I think you're getting at something fairly significant here - and the resolution is not at all obvious. First off, I personally think the defendant is in the right here - the logos are clearly political in nature, and I think they should fall clearly under 1st amendment protection. Whether or not that will happen, of course, is a different question.
Now, the analogy I'd like to make is to the case that Nike is currently involved with in, I think, Oregon or California. They responded to some attack ads about their business practices with their own version of the story. The people who put out the attack ads found some error or other, and sued under a law banning false advertising, claiming that it was commercial, not political, speech.

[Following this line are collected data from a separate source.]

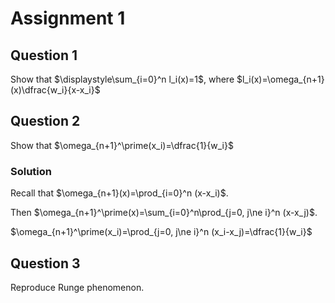 # Assignment 1
## Question 1
Show that $\displaystyle\sum_{i=0}^n l_i(x)=1$, where $l_i(x)=\omega_{n+1}(x)\dfrac{w_i}{x-x_i}$

## Question 2
Show that $\omega_{n+1}^\prime(x_i)=\dfrac{1}{w_i}$

### Solution
Recall that $\omega_{n+1}(x)=\prod_{i=0}^n (x-x_i)$.

Then $\omega_{n+1}^\prime(x)=\sum_{i=0}^n\prod_{j=0, j\ne i}^n (x-x_j)$.

$\omega_{n+1}^\prime(x_i)=\prod_{j=0, j\ne i}^n (x_i-x_j)=\dfrac{1}{w_i}$

## Question 3
Reproduce Runge phenomenon.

I disagree with them, again, but their case rests on the idea that a private, commercial company only engages in commercial speech.
And that seems to be at the root of this case as well. Fox is, I assume, trying to maintain that they are a commercial company, and this parody is commercial, not political, speech. Especially for a news outlet, I find this tenuous - maybe laughable. Fox and CNN regularly engage in political speech, so do a host of other companies. When they do, they deserve the protection we afford such speech. But they should also take the blows, that other people can engage in such against them.
These t-shirts are attacking Fox and CNN's political views. The original writer may not find them clever, but personally, I did. I don't agree with them, but I thought they were amusing. More, I thought they were very clearly political themselves. Thus, I think they deserve a very high degree of protection.